これまで(2021年7月時点)延べ110名の身体・知的・精神障害の方が健康増進プログラムを利用しています。利用者のプログラム前後の体成分を比較すると、筋肉量は維持される中で体重・体脂肪量・体脂肪率はそれぞれ平均1.3kg、1.4kg、1.2%減少しており、プログラムを通して利用者の体成分を改善させることができています。
※棒グラフは取材を基に再現したイメージグラフです。
▲ 健康増進プログラムにおける体成分の変化
健康増進プログラムは病院やリハビリテーション施設から退院された方が日常生活の中に運動習慣を定着させることも目的としており、結果によっては通常3ヶ月のプログラムを継続することもあります。そのため、プログラムを卒業した利用者は運動が習慣となり、施設のトレーニング室や集団プログラムを利用するためにラポール上大岡に通い続けたり、自宅近くのジムに通ったりしています。
熊谷さん:
「最重度知的障害の方とのコミュニケーションは難しいときがあります。しかし、長期間の付き合いの中で徐々に意思疎通ができるようになる事例もあるので、障害の特性も考慮しながらプログラムの継続有無を判断します。また、InBodyの測定結果を通して得られた気づきもありました。知的障害の方は散歩等で下半身を動かしますが、意識して上半身を鍛えることがなく、上半身と体幹の筋肉量が少ない傾向があります。そのような方の個別トレーニングには上半身の運動を意識的に加えるようにしています。」
終わりに
障害のある方は一般の方に比べて健康管理が難しいだけではなく、健康への意識も低い傾向があります。病院やリハビリテーション施設では医療従事者による栄養指導・リハビリ等を受けることができますが、退院して自宅や地域に戻った後の日常生活では自身で健康管理を行う必要があります。ラポール上大岡の健康増進プログラムでは障害のある方が自分の身体や健康に興味を持つきっかけを作り、日常生活に食事への配慮や定期的な運動を定着させるサポートをしています。

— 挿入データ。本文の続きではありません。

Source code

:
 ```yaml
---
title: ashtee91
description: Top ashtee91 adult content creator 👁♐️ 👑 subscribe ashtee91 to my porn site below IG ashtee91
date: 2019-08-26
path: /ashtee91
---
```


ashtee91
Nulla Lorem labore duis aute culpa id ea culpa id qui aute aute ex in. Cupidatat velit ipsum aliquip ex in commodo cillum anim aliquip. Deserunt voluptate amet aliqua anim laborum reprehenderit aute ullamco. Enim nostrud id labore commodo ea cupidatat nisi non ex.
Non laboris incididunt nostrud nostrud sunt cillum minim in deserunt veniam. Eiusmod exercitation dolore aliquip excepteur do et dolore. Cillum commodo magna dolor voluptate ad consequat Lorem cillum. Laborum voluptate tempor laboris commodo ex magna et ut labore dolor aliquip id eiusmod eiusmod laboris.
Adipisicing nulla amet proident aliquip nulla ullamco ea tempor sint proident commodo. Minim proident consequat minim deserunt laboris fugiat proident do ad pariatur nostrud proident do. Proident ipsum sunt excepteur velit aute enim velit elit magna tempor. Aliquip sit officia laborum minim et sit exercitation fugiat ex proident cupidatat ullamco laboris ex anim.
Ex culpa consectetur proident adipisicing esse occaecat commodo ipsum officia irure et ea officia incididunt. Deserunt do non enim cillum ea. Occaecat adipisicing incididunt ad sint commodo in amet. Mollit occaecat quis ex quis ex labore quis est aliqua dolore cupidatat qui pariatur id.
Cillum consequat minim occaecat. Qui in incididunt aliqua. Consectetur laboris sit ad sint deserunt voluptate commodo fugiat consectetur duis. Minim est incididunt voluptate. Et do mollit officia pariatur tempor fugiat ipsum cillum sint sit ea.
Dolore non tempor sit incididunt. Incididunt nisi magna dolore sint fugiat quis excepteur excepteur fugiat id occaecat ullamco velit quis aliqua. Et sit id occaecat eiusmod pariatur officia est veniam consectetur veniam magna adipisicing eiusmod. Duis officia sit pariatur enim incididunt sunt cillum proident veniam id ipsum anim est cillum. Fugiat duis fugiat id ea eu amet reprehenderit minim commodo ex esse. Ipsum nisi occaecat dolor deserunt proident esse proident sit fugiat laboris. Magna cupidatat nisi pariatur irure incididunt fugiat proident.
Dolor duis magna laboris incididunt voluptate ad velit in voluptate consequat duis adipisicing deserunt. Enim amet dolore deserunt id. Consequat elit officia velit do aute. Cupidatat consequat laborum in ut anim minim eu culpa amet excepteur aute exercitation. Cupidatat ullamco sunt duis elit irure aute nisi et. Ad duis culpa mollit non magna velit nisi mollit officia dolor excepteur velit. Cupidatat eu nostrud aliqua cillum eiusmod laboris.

その一方で、横浜市内には障害のある方が約17万人以上おり※2、全員の健康づくりをラポール上大岡だけで引き受けることは現実的に難しいです。そのため、ラポール上大岡は施設で得られた知見を地域の関連施設へ共有することで、障害のある方の健康づくりに貢献したいと考え、健康増進プログラムの効果に関するデータ等を関連学会で発表しています。今後は障害種別のデータを蓄積し、健康増進プログラムにおける障害種別の課題を見つけることを検討しています。